> [Task prompt]: Write out every line exactly, from the start of the records below to the line with "### Status Effects", and stop there. Don't write out the pictures.

- - -

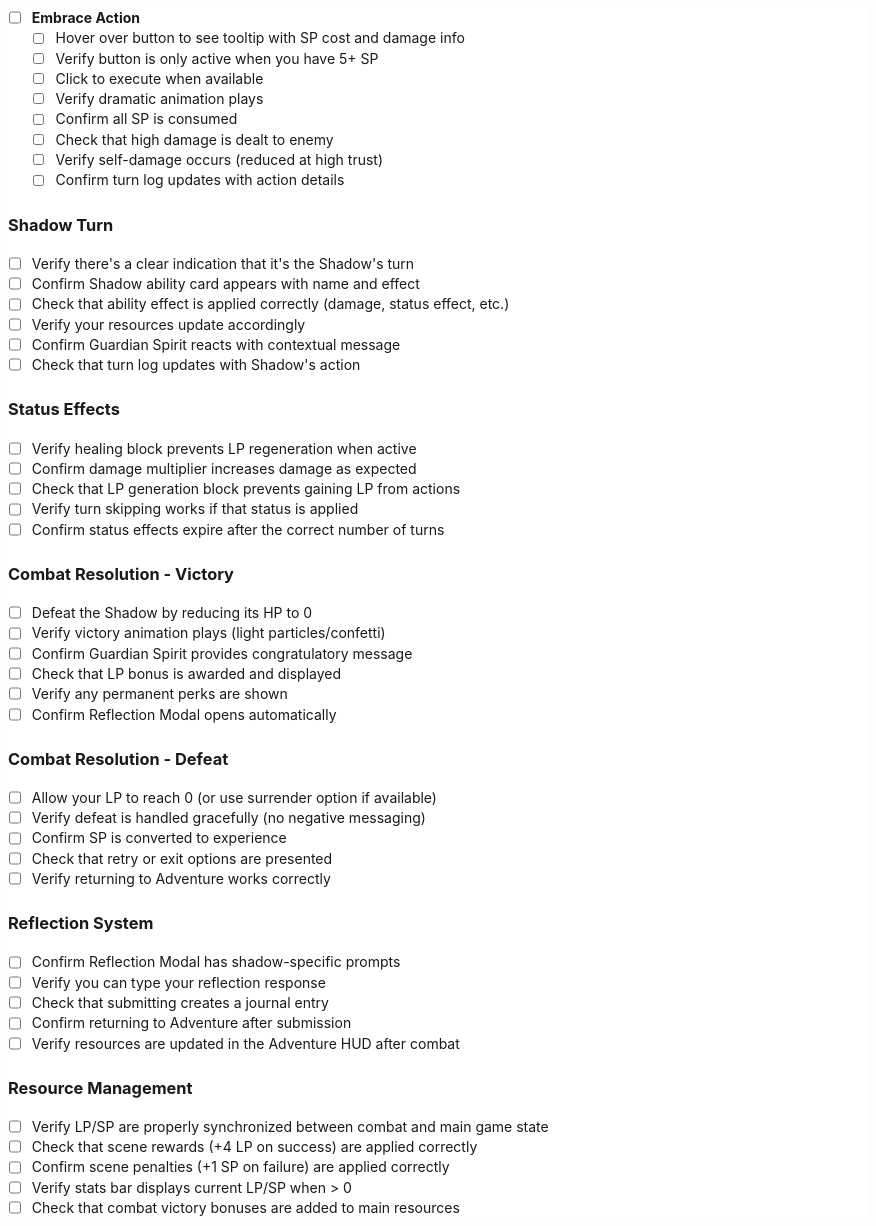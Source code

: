 - [ ] **Embrace Action**
  - [ ] Hover over button to see tooltip with SP cost and damage info
  - [ ] Verify button is only active when you have 5+ SP
  - [ ] Click to execute when available
  - [ ] Verify dramatic animation plays
  - [ ] Confirm all SP is consumed
  - [ ] Check that high damage is dealt to enemy
  - [ ] Verify self-damage occurs (reduced at high trust)
  - [ ] Confirm turn log updates with action details

### Shadow Turn
- [ ] Verify there's a clear indication that it's the Shadow's turn
- [ ] Confirm Shadow ability card appears with name and effect
- [ ] Check that ability effect is applied correctly (damage, status effect, etc.)
- [ ] Verify your resources update accordingly
- [ ] Confirm Guardian Spirit reacts with contextual message
- [ ] Check that turn log updates with Shadow's action

### Status Effects
- [ ] Verify healing block prevents LP regeneration when active
- [ ] Confirm damage multiplier increases damage as expected
- [ ] Check that LP generation block prevents gaining LP from actions
- [ ] Verify turn skipping works if that status is applied
- [ ] Confirm status effects expire after the correct number of turns

### Combat Resolution - Victory
- [ ] Defeat the Shadow by reducing its HP to 0
- [ ] Verify victory animation plays (light particles/confetti)
- [ ] Confirm Guardian Spirit provides congratulatory message
- [ ] Check that LP bonus is awarded and displayed
- [ ] Verify any permanent perks are shown
- [ ] Confirm Reflection Modal opens automatically

### Combat Resolution - Defeat
- [ ] Allow your LP to reach 0 (or use surrender option if available)
- [ ] Verify defeat is handled gracefully (no negative messaging)
- [ ] Confirm SP is converted to experience
- [ ] Check that retry or exit options are presented
- [ ] Verify returning to Adventure works correctly

### Reflection System
- [ ] Confirm Reflection Modal has shadow-specific prompts
- [ ] Verify you can type your reflection response
- [ ] Check that submitting creates a journal entry
- [ ] Confirm returning to Adventure after submission
- [ ] Verify resources are updated in the Adventure HUD after combat

### Resource Management
- [ ] Verify LP/SP are properly synchronized between combat and main game state
- [ ] Check that scene rewards (+4 LP on success) are applied correctly
- [ ] Confirm scene penalties (+1 SP on failure) are applied correctly
- [ ] Verify stats bar displays current LP/SP when > 0
- [ ] Check that combat victory bonuses are added to main resources
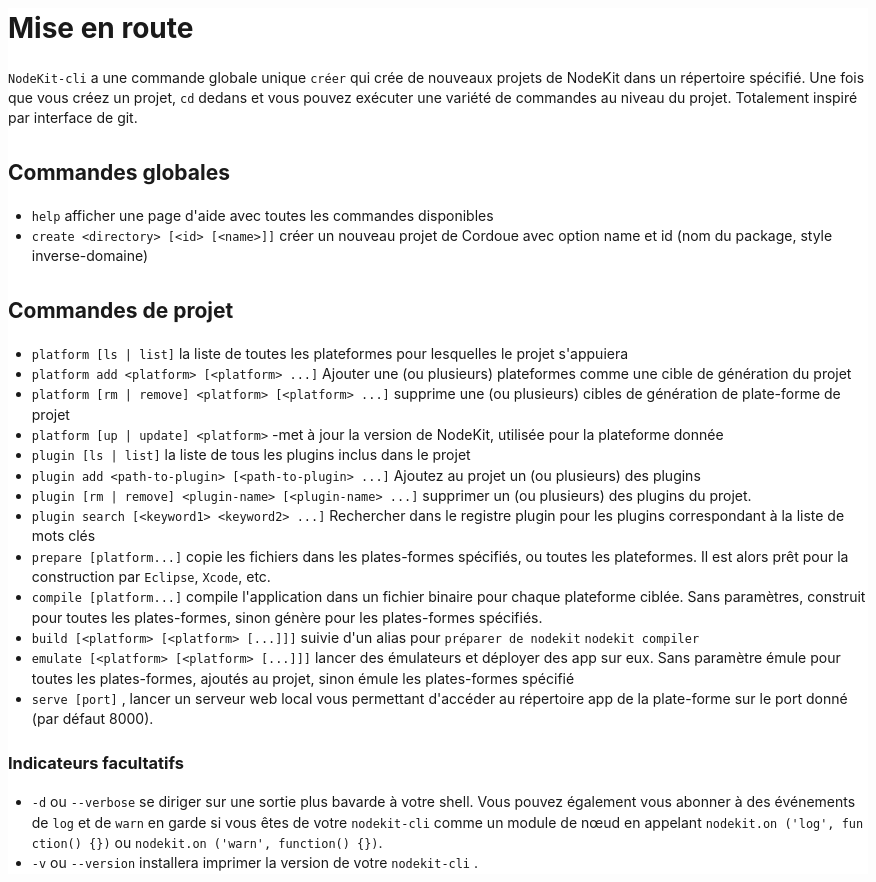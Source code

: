 
# Mise en route

`NodeKit-cli` a une commande globale unique `créer` qui crée de nouveaux projets de NodeKit dans un répertoire spécifié. Une fois que vous créez un projet, `cd` dedans et vous pouvez exécuter une variété de commandes au niveau du projet. Totalement inspiré par interface de git.

## Commandes globales

  * `help` afficher une page d'aide avec toutes les commandes disponibles
  * `create <directory> [<id> [<name>]]` créer un nouveau projet de Cordoue avec option name et id (nom du package, style inverse-domaine)

<a name="project_commands" />

## Commandes de projet

  * `platform [ls | list]` la liste de toutes les plateformes pour lesquelles le projet s'appuiera
  * `platform add <platform> [<platform> ...]` Ajouter une (ou plusieurs) plateformes comme une cible de génération du projet
  * `platform [rm | remove] <platform> [<platform> ...]` supprime une (ou plusieurs) cibles de génération de plate-forme de projet
  * `platform [up | update] <platform>` -met à jour la version de NodeKit, utilisée pour la plateforme donnée
  * `plugin [ls | list]` la liste de tous les plugins inclus dans le projet
  * `plugin add <path-to-plugin> [<path-to-plugin> ...]` Ajoutez au projet un (ou plusieurs) des plugins
  * `plugin [rm | remove] <plugin-name> [<plugin-name> ...]` supprimer un (ou plusieurs) des plugins du projet.
  * `plugin search [<keyword1> <keyword2> ...]` Rechercher dans le registre plugin pour les plugins correspondant à la liste de mots clés
  * `prepare [platform...]` copie les fichiers dans les plates-formes spécifiés, ou toutes les plateformes. Il est alors prêt pour la construction par `Eclipse`, `Xcode`, etc.
  * `compile [platform...]` compile l'application dans un fichier binaire pour chaque plateforme ciblée. Sans paramètres, construit pour toutes les plates-formes, sinon génère pour les plates-formes spécifiés.
  * `build [<platform> [<platform> [...]]]` suivie d'un alias pour `préparer de nodekit` `nodekit compiler`
  * `emulate [<platform> [<platform> [...]]]` lancer des émulateurs et déployer des app sur eux. Sans paramètre émule pour toutes les plates-formes, ajoutés au projet, sinon émule les plates-formes spécifié
  * `serve [port]` , lancer un serveur web local vous permettant d'accéder au répertoire app de la plate-forme sur le port donné (par défaut 8000).

### Indicateurs facultatifs

  * `-d` ou `--verbose` se diriger sur une sortie plus bavarde à votre shell. Vous pouvez également vous abonner à des événements de `log` et de `warn` en garde si vous êtes de votre `nodekit-cli` comme un module de nœud en appelant `nodekit.on ('log', function() {})` ou `nodekit.on ('warn', function() {})`.
  * `-v` ou `--version` installera imprimer la version de votre `nodekit-cli` .
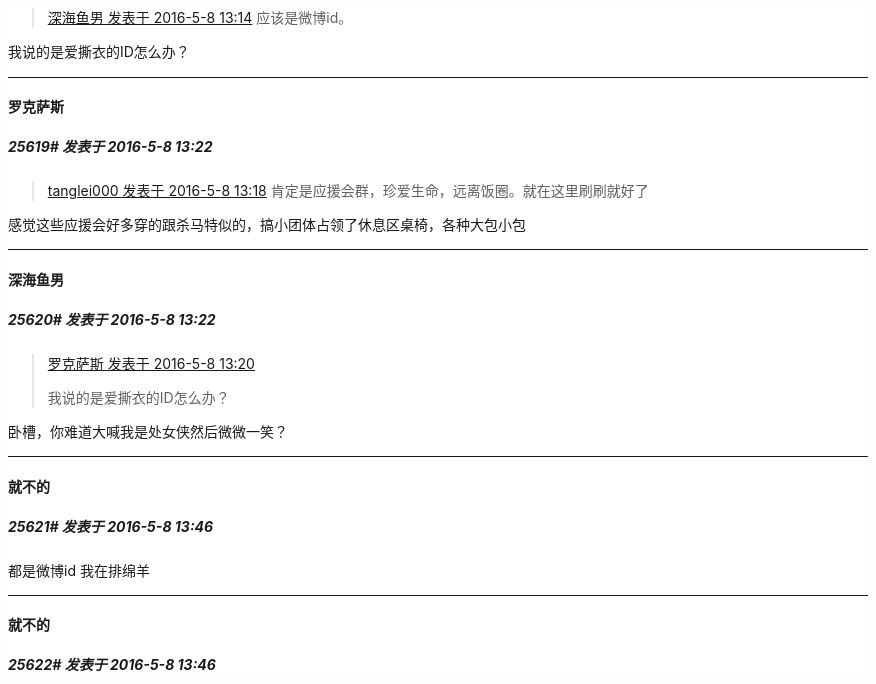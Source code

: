 
<blockquote><a href="httphttps://bbs.saraba1st.com/2b/forum.php?mod=redirect&amp;goto=findpost&amp;pid=32369189&amp;ptid=1105387" target="_blank">深海鱼男 发表于 2016-5-8 13:14</a>
应该是微博id。</blockquote>
我说的是爱撕衣的ID怎么办？







-----

####  罗克萨斯  
##### 25619#       发表于 2016-5-8 13:22



<blockquote><a href="httphttps://bbs.saraba1st.com/2b/forum.php?mod=redirect&amp;goto=findpost&amp;pid=32369206&amp;ptid=1105387" target="_blank">tanglei000 发表于 2016-5-8 13:18</a>
肯定是应援会群，珍爱生命，远离饭圈。就在这里刷刷就好了</blockquote>
感觉这些应援会好多穿的跟杀马特似的，搞小团体占领了休息区桌椅，各种大包小包







-----

####  深海鱼男  
##### 25620#       发表于 2016-5-8 13:22



<blockquote><a href="httphttps://bbs.saraba1st.com/2b/forum.php?mod=redirect&amp;goto=findpost&amp;pid=32369229&amp;ptid=1105387" target="_blank">罗克萨斯 发表于 2016-5-8 13:20</a>

我说的是爱撕衣的ID怎么办？</blockquote>
卧槽，你难道大喊我是处女侠然后微微一笑？







-----

####  就不的  
##### 25621#       发表于 2016-5-8 13:46




都是微博id 我在排绵羊







-----

####  就不的  
##### 25622#       发表于 2016-5-8 13:46
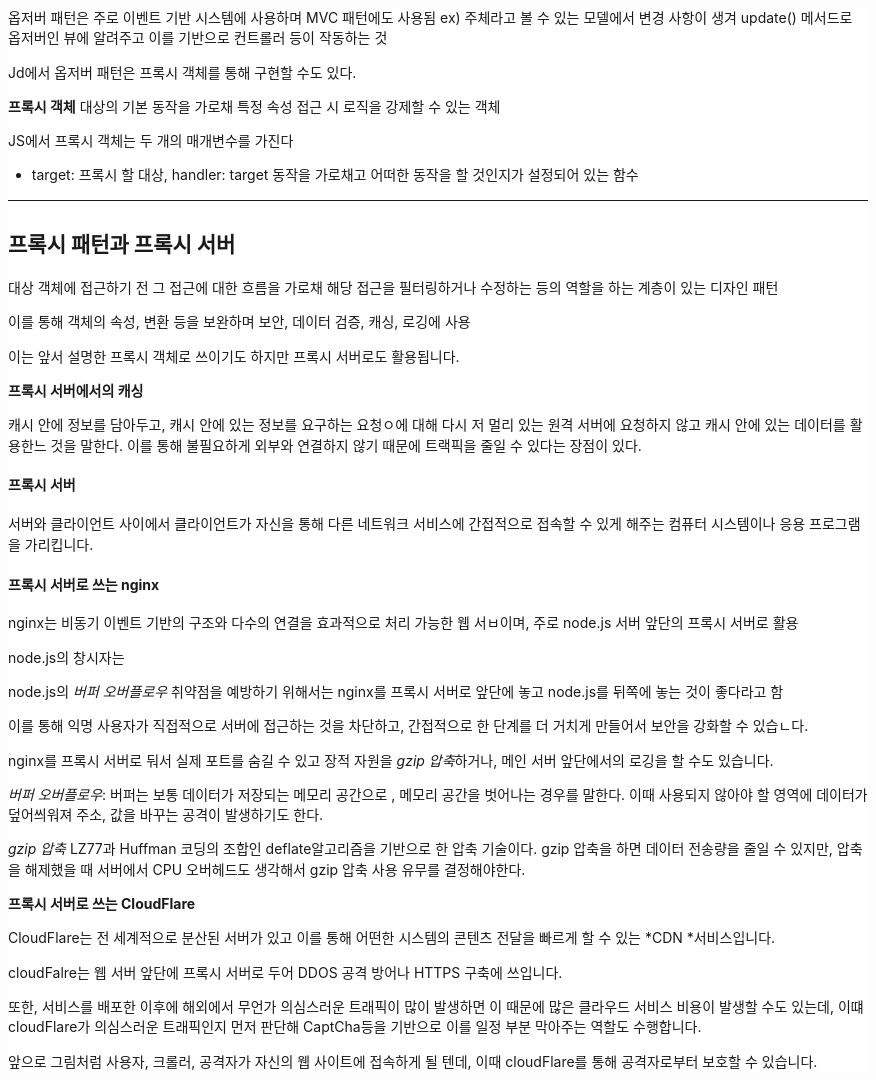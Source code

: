 옵저버 패턴은 주로 이벤트 기반 시스템에 사용하며 MVC 패턴에도 사용됨
ex) 주체라고 볼 수 있는 모델에서 변경 사항이 생겨 update() 메서드로 옵저버인 뷰에 알려주고 이를 기반으로 컨트롤러 등이 작동하는 것

Jd에서 옵저버 패턴은 프록시 객체를 통해 구현할 수도 있다.

**프록시 객체**
대상의 기본 동작을 가로채 특정 속성 접근 시 로직을 강제할 수 있는 객체

JS에서 프록시 객체는 두 개의 매개변수를 가진다

- target: 프록시 할 대상, handler: target 동작을 가로채고 어떠한 동작을 할 것인지가 설정되어 있는 함수

---

## 프록시 패턴과 프록시 서버

대상 객체에 접근하기 전 그 접근에 대한 흐름을 가로채 해당 접근을 필터링하거나 수정하는 등의 역할을 하는 계층이 있는 디자인 패턴

이를 통해 객체의 속성, 변환 등을 보완하며 보안, 데이터 검증, 캐싱, 로깅에 사용

이는 앞서 설명한 프록시 객체로 쓰이기도 하지만 프록시 서버로도 활용됩니다.

**프록시 서버에서의 캐싱**

캐시 안에 정보를 담아두고, 캐시 안에 있는 정보를 요구하는 요청ㅇ에 대해 다시 저 멀리 있는 원격 서버에 요청하지 않고 캐시 안에 있는 데이터를 활용한느 것을 말한다. 이를 통해 불필요하게 외부와 연결하지 않기 때문에 트랙픽을 줄일 수 있다는 장점이 있다.

#### 프록시 서버

서버와 클라이언트 사이에서 클라이언트가 자신을 통해 다른 네트워크 서비스에 간접적으로 접속할 수 있게 해주는 컴퓨터 시스템이나 응용 프로그램을 가리킵니다.

#### 프록시 서버로 쓰는 nginx

nginx는 비동기 이벤트 기반의 구조와 다수의 연결을 효과적으로 처리 가능한 웹 서ㅂ이며, 주로 node.js 서버 앞단의 프록시 서버로 활용

node.js의 창시자는

node.js의 _버퍼 오버플로우_ 취약점을 예방하기 위해서는 nginx를 프록시 서버로 앞단에 놓고 node.js를 뒤쪽에 놓는 것이 좋다라고 함

이를 통해 익명 사용자가 직접적으로 서버에 접근하는 것을 차단하고, 간접적으로 한 단계를 더 거치게 만들어서 보안을 강화할 수 있습ㄴ다.

nginx를 프록시 서버로 둬서 실제 포트를 숨길 수 있고 장적 자원을 *gzip 압축*하거나, 메인 서버 앞단에서의 로깅을 할 수도 있습니다.

_버퍼 오버플로우_:
버퍼는 보통 데이터가 저장되는 메모리 공간으로 , 메모리 공간을 벗어나는 경우를 말한다. 이때 사용되지 않아야 할 영역에 데이터가 덮어씌워져 주소, 값을 바꾸는 공격이 발생하기도 한다.

_gzip 압축_
LZ77과 Huffman 코딩의 조합인 deflate알고리즘을 기반으로 한 압축 기술이다. gzip 압축을 하면 데이터 전송량을 줄일 수 있지만, 압축을 해제했을 때 서버에서 CPU 오버헤드도 생각해서 gzip 압축 사용 유무를 결정해야한다.

**프록시 서버로 쓰는 CloudFlare**

CloudFlare는 전 세계적으로 분산된 서버가 있고 이를 통해 어떤한 시스템의 콘텐츠 전달을 빠르게 할 수 있는 *CDN *서비스입니다.

cloudFalre는 웹 서버 앞단에 프록시 서버로 두어 DDOS 공격 방어나 HTTPS 구축에 쓰입니다.

또한, 서비스를 배포한 이후에 해외에서 무언가 의심스러운 트래픽이 많이 발생하면 이 때문에 많은 클라우드 서비스 비용이 발생할 수도 있는데, 이떄 cloudFlare가 의심스러운 트래픽인지 먼저 판단해 CaptCha등을 기반으로 이를 일정 부분 막아주는 역할도 수행합니다.

앞으로 그림처럼 사용자, 크롤러, 공격자가 자신의 웹 사이트에 접속하게 될 텐데, 이때 cloudFlare를 통해 공격자로부터 보호할 수 있습니다.
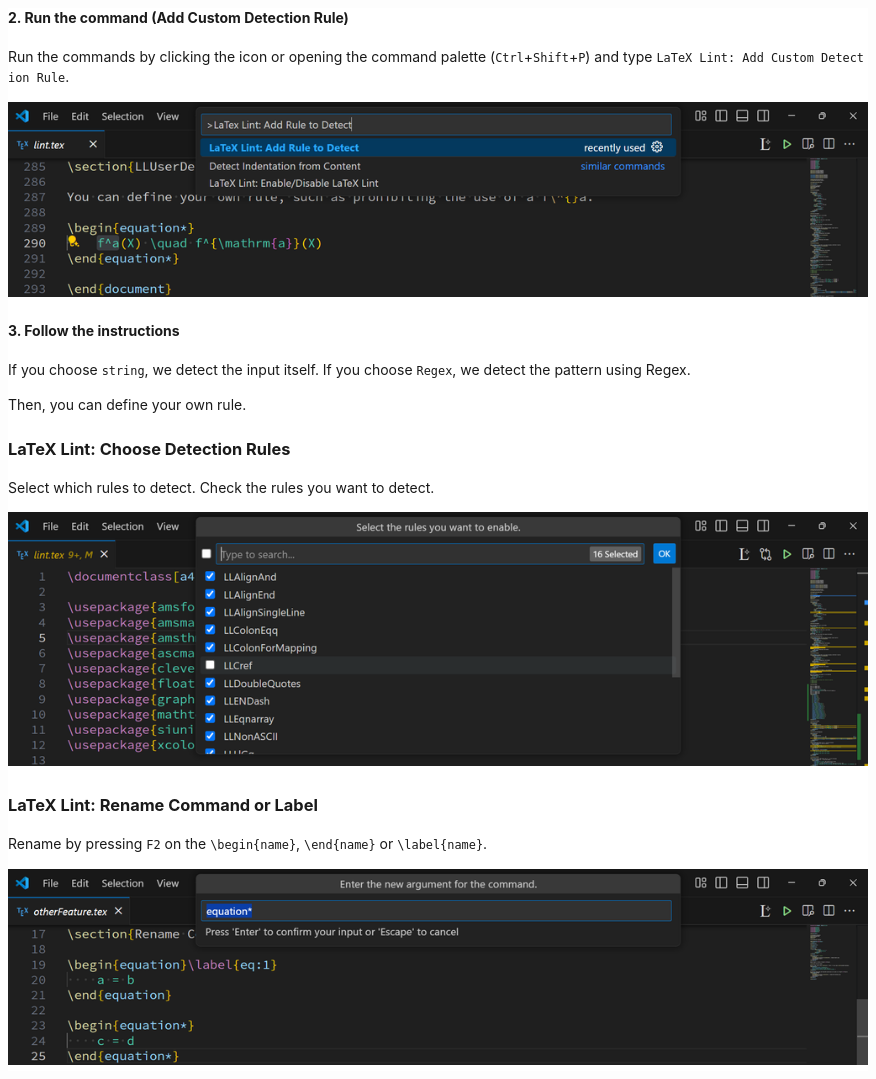 #### 2. Run the command (Add Custom Detection Rule)

Run the commands by clicking the icon or opening the command palette (`Ctrl`+`Shift`+`P`) and type `LaTeX Lint: Add Custom Detection Rule`.

![addRule2](images/addRule2.png)

#### 3. Follow the instructions

If you choose `string`, we detect the input itself.
If you choose `Regex`, we detect the pattern using Regex.

Then, you can define your own rule.

### LaTeX Lint: Choose Detection Rules

Select which rules to detect. Check the rules you want to detect.

![selectRules](images/selectRulesToDetect.png)

### LaTeX Lint: Rename Command or Label

Rename by pressing `F2` on the `\begin{name}`, `\end{name}` or `\label{name}`.

![renameCommand](images/renameCommand.png)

- - -

> [The answer]:
Source code

: - [ ] **Embrace Action**
  - [ ] Hover over button to see tooltip with SP cost and damage info
  - [ ] Verify button is only active when you have 5+ SP
  - [ ] Click to execute when available
  - [ ] Verify dramatic animation plays
  - [ ] Confirm all SP is consumed
  - [ ] Check that high damage is dealt to enemy
  - [ ] Verify self-damage occurs (reduced at high trust)
  - [ ] Confirm turn log updates with action details

### Shadow Turn
- [ ] Verify there's a clear indication that it's the Shadow's turn
- [ ] Confirm Shadow ability card appears with name and effect
- [ ] Check that ability effect is applied correctly (damage, status effect, etc.)
- [ ] Verify your resources update accordingly
- [ ] Confirm Guardian Spirit reacts with contextual message
- [ ] Check that turn log updates with Shadow's action

### Status Effects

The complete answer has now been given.